Heavy Metal Detoxification
Common Heavy Metal Toxicants and Associated Health Risks
Mercury has no known beneficial role in human metabolism, and its ability to affect the distribution and retention of other heavy metals makes it one of the most dangerous toxic metals (Houston 2011). Mercury toxicity can arise from ingestion of metallic mercury or mercury salts (which are generally poorly bioavailable) or by inhalation of mercury vapor (which is readily absorbed) (ATSDR 2001). The relatively high solubility and stability of certain mercury salts in water enables them to be readily taken up and biotransformed to methylmercury by certain fish; these forms are readily absorbed through the GI tract and are becoming a major source of mercury exposure in humans (Houston 2011). Dimethylmercury, a mercury compound chemically synthesized in the laboratory, can also be absorbed through the skin, and several cases of fatal exposure among laboratory workers have been reported (Nierenberg 1998; Bernhoft 2012).

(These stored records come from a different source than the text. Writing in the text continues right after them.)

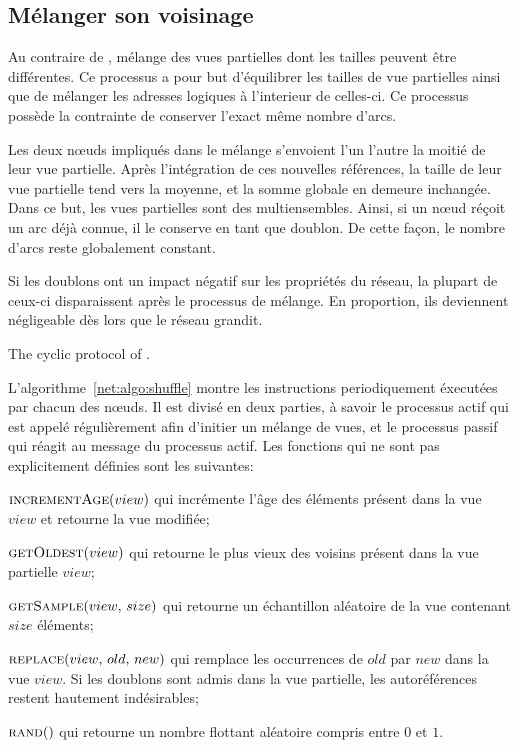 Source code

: 
\subsection{Mélanger son voisinage}
\label{net:subsec:shuffling}

Au contraire de \CYCLON, \SPRAY mélange des vues partielles dont les tailles
peuvent être différentes. Ce processus a pour but d'équilibrer les tailles de
vue partielles ainsi que de mélanger les adresses logiques à l'interieur de
celles-ci.  Ce processus possède la contrainte de conserver l'exact même nombre
d'arcs.

Les deux nœuds impliqués dans le mélange s'envoient l'un l'autre la moitié de
leur vue partielle. Après l'intégration de ces nouvelles références, la taille
de leur vue partielle tend vers la moyenne, et la somme globale en demeure
inchangée. Dans ce but, les vues partielles sont des multiensembles. Ainsi, si
un nœud réçoit un arc déjà connue, il le conserve en tant que doublon.  De cette
façon, le nombre d'arcs reste globalement constant.

Si les doublons ont un impact négatif sur les propriétés du réseau, la plupart
de ceux-ci disparaissent après le processus de mélange. En proportion, ils
deviennent négligeable dès lors que le réseau grandit.

\begin{algorithm}[h]
  
  \caption{\label{net:algo:shuffle}The cyclic protocol of \SPRAY.}
\end{algorithm}

L'algorithme~\ref{net:algo:shuffle} montre les instructions periodiquement
éxecutées par chacun des nœuds. Il est divisé en deux parties, à savoir le
processus actif qui est appelé régulièrement afin d'initier un mélange de vues,
et le processus passif qui réagit au message du processus actif. Les fonctions
qui ne sont pas explicitement définies sont les suivantes:
\begin{inparaenum}[]
\item $\textsc{incrementAge}(view)$ qui incrémente l'âge des éléments présent
  dans la vue $view$ et retourne la vue modifiée;
\item $\textsc{getOldest}(view)$ qui retourne le plus vieux des voisins présent
  dans la vue partielle $view$;
\item $\textsc{getSample}(view,\, size)$ qui retourne un échantillon aléatoire
  de la vue contenant $size$ éléments;
\item $\textsc{replace}(view,\,old,\,new)$ qui remplace les occurrences de $old$
  par $new$ dans la vue $view$. Si les doublons sont admis dans la vue
  partielle, les autoréférences restent hautement indésirables;
\item $\textsc{rand}()$ qui retourne un nombre flottant aléatoire compris entre
  $0$ et $1$.
\end{inparaenum}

Although humans can excrete small amounts of mercury in urine or feces as well as via exhalation or sweating, they lack an active robust mechanism for mercury excretion, allowing levels to accumulate with chronic exposure (Houston 2011; Sällsten 2000; Houston 2011). Mercury, particularly when inhaled as mercury vapors, can distribute to many organs, but may concentrate in the brain and kidneys (ATSDR 2001). It can also cross the placenta and be found in breast milk (Yang 1997).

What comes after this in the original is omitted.